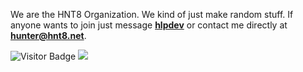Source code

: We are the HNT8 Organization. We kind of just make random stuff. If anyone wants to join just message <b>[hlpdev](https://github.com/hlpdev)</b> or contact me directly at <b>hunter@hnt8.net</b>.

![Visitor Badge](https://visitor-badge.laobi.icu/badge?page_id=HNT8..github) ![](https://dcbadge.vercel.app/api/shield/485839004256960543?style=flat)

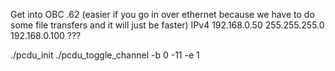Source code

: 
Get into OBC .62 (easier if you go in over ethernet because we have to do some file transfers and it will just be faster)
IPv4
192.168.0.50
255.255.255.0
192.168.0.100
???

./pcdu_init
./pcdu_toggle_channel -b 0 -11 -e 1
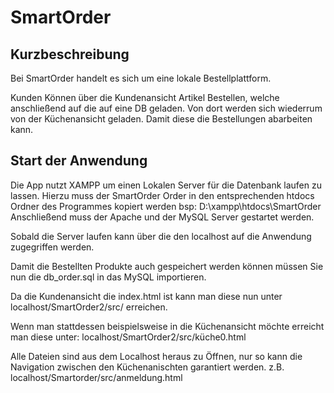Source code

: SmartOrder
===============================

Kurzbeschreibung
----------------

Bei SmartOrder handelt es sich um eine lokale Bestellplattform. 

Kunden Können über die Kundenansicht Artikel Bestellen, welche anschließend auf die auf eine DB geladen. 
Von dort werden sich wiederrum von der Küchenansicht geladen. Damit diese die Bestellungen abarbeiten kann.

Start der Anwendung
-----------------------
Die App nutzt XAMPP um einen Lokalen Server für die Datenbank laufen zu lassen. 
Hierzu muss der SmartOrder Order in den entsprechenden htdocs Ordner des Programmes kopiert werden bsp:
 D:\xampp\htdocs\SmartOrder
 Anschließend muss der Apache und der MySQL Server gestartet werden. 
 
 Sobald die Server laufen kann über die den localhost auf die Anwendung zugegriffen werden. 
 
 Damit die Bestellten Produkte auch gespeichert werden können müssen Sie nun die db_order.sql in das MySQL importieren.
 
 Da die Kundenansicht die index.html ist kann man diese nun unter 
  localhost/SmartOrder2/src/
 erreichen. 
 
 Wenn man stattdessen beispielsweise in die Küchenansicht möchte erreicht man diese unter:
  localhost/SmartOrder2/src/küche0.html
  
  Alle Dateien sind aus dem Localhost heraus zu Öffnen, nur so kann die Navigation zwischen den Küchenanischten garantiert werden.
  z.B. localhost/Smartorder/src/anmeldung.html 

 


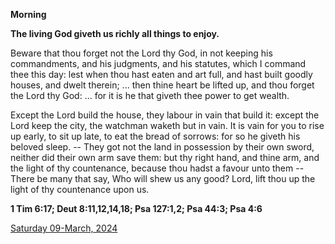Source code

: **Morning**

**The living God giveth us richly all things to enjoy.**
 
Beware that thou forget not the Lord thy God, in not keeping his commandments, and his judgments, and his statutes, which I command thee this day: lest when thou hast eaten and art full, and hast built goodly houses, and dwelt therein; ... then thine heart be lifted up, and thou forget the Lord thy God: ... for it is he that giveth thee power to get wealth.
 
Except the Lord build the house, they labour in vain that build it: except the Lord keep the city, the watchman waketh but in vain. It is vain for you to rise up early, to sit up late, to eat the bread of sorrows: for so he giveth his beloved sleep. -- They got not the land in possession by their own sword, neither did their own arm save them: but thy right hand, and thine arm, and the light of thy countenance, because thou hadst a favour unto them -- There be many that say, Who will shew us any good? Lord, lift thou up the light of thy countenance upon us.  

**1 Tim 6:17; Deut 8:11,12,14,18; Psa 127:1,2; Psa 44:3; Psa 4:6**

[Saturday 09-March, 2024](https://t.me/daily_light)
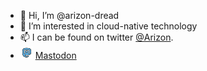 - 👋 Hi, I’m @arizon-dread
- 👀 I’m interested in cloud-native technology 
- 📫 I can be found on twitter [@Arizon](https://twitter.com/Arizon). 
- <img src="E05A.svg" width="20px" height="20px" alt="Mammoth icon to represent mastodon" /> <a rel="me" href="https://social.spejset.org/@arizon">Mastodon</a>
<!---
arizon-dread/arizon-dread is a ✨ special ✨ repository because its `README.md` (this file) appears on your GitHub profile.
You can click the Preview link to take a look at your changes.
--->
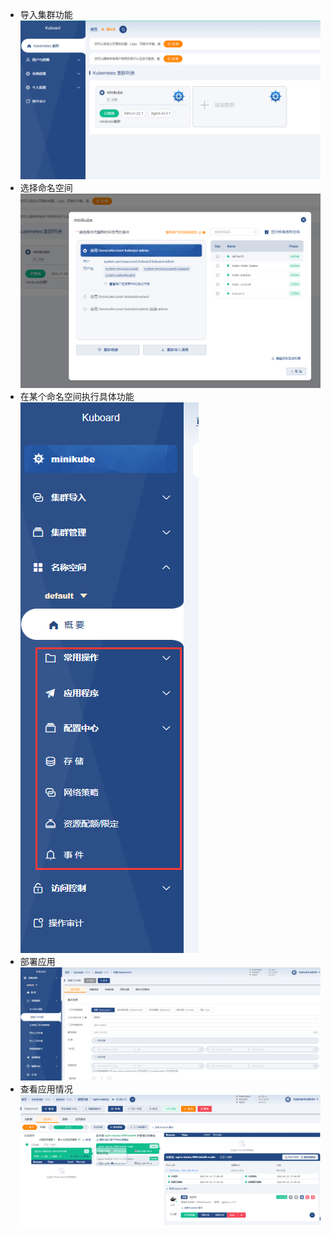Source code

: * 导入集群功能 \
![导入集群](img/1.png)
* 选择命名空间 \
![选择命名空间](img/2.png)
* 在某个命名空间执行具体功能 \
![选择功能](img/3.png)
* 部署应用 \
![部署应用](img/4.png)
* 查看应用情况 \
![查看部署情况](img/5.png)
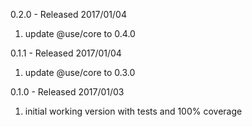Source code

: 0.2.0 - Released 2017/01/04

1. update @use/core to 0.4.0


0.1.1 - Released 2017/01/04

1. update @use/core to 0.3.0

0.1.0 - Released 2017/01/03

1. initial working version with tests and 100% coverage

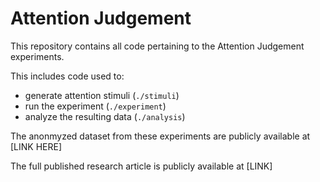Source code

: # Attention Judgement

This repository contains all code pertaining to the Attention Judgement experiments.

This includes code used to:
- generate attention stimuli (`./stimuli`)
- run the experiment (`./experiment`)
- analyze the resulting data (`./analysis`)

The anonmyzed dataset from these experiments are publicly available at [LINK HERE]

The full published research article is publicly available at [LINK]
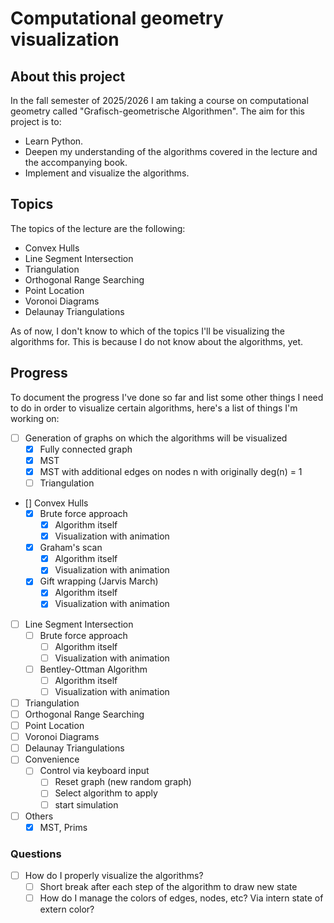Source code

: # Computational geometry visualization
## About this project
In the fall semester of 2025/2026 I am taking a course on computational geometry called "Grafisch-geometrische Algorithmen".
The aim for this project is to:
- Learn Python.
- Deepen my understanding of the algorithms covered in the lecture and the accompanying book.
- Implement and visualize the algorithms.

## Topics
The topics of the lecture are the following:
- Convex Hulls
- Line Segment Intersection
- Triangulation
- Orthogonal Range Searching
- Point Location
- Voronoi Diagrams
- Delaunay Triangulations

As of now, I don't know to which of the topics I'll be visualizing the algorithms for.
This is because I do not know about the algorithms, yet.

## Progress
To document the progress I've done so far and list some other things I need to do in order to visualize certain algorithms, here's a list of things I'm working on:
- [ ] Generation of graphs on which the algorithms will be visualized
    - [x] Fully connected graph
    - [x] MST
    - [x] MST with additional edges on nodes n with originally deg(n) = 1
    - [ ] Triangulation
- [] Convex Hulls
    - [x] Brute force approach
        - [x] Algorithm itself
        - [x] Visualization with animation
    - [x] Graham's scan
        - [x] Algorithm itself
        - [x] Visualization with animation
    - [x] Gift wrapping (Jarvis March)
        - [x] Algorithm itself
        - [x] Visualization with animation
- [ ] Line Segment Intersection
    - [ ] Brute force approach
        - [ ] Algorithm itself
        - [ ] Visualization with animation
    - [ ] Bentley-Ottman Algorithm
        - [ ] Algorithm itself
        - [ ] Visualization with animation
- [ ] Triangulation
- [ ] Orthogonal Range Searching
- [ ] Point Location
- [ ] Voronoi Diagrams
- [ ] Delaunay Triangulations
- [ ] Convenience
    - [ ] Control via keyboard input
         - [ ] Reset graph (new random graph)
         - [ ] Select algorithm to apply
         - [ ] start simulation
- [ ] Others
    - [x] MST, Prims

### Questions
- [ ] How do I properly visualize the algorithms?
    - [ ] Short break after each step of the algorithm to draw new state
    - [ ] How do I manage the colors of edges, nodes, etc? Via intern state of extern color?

※ ※ ※

_PROBLEM STATEMENT:_ Wherever the string "repository" occurs in the listing, return the line it sits on.

_ANSWER FOR THE TASK:_
arizon-dread/arizon-dread is a ✨ special ✨ repository because its `README.md` (this file) appears on your GitHub profile.
This repository contains all code pertaining to the Attention Judgement experiments.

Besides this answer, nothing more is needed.